TASK STATEMENT
From the entries that follow, reproduce exactly and only the lines from the line with "before all, need" to the line with "Next you can", endpoints included.

* * * *

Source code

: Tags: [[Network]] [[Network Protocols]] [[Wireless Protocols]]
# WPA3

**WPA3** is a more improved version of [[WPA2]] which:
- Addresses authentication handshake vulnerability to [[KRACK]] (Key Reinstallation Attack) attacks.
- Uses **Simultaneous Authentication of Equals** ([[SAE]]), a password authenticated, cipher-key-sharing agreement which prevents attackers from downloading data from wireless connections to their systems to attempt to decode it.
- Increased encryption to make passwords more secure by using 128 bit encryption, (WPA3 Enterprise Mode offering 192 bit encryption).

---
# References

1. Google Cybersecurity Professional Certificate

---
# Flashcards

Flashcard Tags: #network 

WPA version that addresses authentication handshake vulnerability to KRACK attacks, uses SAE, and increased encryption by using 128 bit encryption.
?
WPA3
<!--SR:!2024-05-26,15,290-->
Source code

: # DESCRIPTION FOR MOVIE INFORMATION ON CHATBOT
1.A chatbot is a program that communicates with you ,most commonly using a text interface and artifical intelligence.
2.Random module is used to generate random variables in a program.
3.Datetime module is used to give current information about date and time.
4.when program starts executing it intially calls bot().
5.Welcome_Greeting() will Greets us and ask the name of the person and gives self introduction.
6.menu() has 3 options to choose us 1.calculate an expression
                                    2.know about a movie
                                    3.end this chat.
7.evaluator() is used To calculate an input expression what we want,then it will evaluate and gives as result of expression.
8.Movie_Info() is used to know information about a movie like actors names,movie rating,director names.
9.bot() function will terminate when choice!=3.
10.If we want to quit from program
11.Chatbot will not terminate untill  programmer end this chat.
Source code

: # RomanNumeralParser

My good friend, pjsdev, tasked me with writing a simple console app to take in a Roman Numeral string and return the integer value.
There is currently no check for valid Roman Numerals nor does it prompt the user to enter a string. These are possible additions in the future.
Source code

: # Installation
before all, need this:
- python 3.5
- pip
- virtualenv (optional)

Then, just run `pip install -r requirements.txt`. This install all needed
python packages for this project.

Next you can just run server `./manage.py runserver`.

* * * *

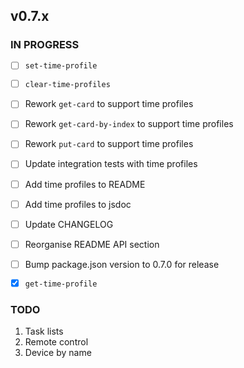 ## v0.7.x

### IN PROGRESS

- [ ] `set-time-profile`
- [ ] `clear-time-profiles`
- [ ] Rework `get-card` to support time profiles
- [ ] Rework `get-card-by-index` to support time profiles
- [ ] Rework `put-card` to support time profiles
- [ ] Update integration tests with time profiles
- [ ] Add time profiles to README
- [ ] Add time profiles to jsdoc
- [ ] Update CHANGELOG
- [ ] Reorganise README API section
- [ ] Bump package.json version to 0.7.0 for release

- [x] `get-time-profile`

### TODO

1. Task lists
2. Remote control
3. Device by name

* * * *

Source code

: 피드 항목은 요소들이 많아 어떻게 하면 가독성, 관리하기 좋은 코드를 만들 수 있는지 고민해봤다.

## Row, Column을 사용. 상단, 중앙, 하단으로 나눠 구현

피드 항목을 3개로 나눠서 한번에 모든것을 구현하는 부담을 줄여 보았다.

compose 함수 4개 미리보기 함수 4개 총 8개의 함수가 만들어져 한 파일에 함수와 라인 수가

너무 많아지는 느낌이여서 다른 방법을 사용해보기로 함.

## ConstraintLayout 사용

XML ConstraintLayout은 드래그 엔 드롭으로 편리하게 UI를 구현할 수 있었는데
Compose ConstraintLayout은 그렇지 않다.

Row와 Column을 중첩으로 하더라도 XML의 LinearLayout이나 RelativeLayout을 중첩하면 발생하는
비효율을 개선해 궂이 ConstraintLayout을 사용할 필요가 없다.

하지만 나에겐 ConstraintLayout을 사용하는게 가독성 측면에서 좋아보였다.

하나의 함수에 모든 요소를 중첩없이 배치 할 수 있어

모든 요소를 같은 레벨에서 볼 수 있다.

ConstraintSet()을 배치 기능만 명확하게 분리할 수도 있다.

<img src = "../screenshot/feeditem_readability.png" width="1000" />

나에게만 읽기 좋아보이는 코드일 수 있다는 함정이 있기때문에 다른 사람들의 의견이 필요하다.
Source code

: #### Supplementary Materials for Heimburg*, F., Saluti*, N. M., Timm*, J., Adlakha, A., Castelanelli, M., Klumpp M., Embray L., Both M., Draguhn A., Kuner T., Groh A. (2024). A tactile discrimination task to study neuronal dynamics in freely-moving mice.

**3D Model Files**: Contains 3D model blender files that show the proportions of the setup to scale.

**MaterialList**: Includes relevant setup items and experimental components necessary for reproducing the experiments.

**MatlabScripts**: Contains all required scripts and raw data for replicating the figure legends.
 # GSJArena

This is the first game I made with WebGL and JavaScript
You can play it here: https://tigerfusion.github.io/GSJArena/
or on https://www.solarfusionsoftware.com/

* * * *

EXERCISE ANSWER
before all, need this:
- python 3.5
- pip
- virtualenv (optional)

Then, just run `pip install -r requirements.txt`. This install all needed
python packages for this project.

Next you can just run server `./manage.py runserver`.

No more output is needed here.